Today’s time-poor, tech savvy consumers have virtually unlimited choice and discretion in how, where and when to spend their money – ‘build it and they will come’ no longer cuts it in the 21st century. Large-scale multiplex complexes can no longer rely on juggernaut movie launches to drive footfall and many are already in financial freefall. Shopping centres – traditionally anchored with a cinema – will surely also need to up their game as a key driver of incremental visitor footfall risks becoming a “white elephant” ripe for redevelopment.

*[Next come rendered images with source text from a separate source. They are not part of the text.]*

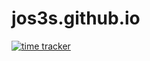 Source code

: # jos3s.github.io

[![time tracker](https://wakatime.com/badge/github/jos3s/jos3s.github.io.svg)](https://wakatime.com/badge/github/jos3s/jos3s.github.io)
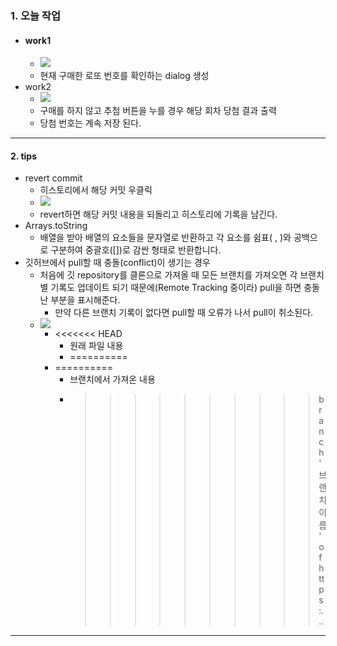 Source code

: ### 1. 오늘 작업
- #### work1
	 - ![](image/0802%20work1.jpg)
	 - 현재 구매한 로또 번호를 확인하는 dialog 생성
- work2
	- ![](image/0802%20work2.jpg)
	- 구매를 하지 않고 추첨 버튼을 누를 경우 해당 회차 당첨 결과 출력
	- 당첨 번호는 계속 저장 된다.

---
#### 2. tips
- revert commit
	- 히스토리에서 해당 커밋 우클릭
	- ![](image/revert%20commit.jpg)
	- revert하면 해당 커밋 내용을 되돌리고 히스토리에 기록을 남긴다.
- Arrays.toString
	- 배열을 받아 배열의 요소들을 문자열로 반환하고 각 요소를 쉼표( , )와 공백으로 구분하여 중괄호(\[])로 감싼 형태로 반환합니다.
- 깃허브에서 pull할 때 충돌(conflict)이 생기는 경우
	- 처음에 깃 repository를 클론으로 가져올 때 모든 브랜치를 가져오면 각 브랜치별 기록도 업데이트 되기 때문에(Remote Tracking 중이라) pull을 하면 충돌난 부분을 표시해준다.
		- 만약 다른 브랜치 기록이 없다면 pull할 때 오류가 나서 pull이 취소된다.
	- ![](image/conflict.jpg)
		- <<<<<<< HEAD  
			- 원래 파일 내용
			- ========== 
		- ========== 
			- 브랜치에서 가져온 내용
			- >>>>>>>>>> branch '브랜치이름' of https:... 

---
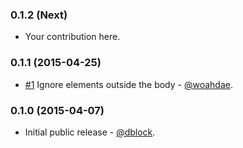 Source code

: ### 0.1.2 (Next)

* Your contribution here.

### 0.1.1 (2015-04-25)

* [#1](https://github.com/dblock/actionmailer-text/pull/1) Ignore elements outside the body - [@woahdae](https://github.com/woahdae).

### 0.1.0 (2015-04-07)

* Initial public release - [@dblock](https://github.com/dblock).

The rapid progression of technology and AI raises concerns about the potential loss of physical and social interactions – and streaming undoubtedly has its own limitations. When we’re watching at home or on the move, it’s often just us – atomised – and no quantity of streamed entertainment can ever quench our thirst for genuine experiences: unique moments, shared moments, stir-the-soul moments.
Whilst this all might feel a bit Blockbuster circa 2003, for those willing to change-up, it’s certainly not without hope. Here’s just a few of the new wave of entertainment bucking the trend:
• With over five million tickets sold in two years, The Van Gogh Exhibit is the global phenomenon where technology enables art to be completely reimagined for a new and younger audience. Rather than merely witness great art, the blended VR / immersive light and sound experience allows you to step into some of the artist’s most compelling works.
• ABBA Voyage in London is a powerful illustration of the impact AI is set to wield upon the future of “live” performance – avatars blending seamlessly with human performers, creating memorable, captivating experiences that blend the boundaries between reality and fiction. With the advancements in AI, we are fast heading to entertainment, whose only restriction is imagination.
• In 2023, the entertainment industry reacted with awe at the sheer ambition, architecture and advanced technical sophistication of the ‘The Sphere’ in Las Vegas – no less than a total reimagining of the Stadium Concert experience for the 21st century. The Sphere, which stands 111m tall and 150m in diameter, is wrapped internally and externally with LED screens and integrated speaker technology to deliver a whole new paradigm of unrestricted sonic and visual exhilaration for audiences and artists alike.
Whilst ABBA Voyage and The Sphere are prohibitively expensive for most developers, the lesson is clear. To capture the customers of today and tomorrow, retail master-planners need to broaden their conception of what entertainment and leisure can be, tear down the obstacles standing in the way and embrace the future.
In this regard, we think the theatre experience hits the bullseye. We see high demand spread right across the country but a real bottleneck in supply. The best shows are typically concentrated in major cities, often in venues constrained by a combination of high running costs and Victorian-era construction restricting everything from scale, capacities and customer experience, all filtering through to high ticket prices.
Is it now finally time for the industry to firmly embrace a ‘democratisation’ of leisure and entertainment, decentralising from the big-city metropolis and giving back to the people? We certainly think so.
The future of the leisure and entertainment industry in the 21st century is filled with excitement and anticipation. More interactive, personalised and engaging than ever before, from gaming to theme parks to live performances, the possibilities are endless.
So, brace yourselves. The future is bright and it’s time to embrace the limitless opportunities that lie ahead.
As the inimitable Robbie Williams prophesised all those years ago – “Let Me Entertain You”!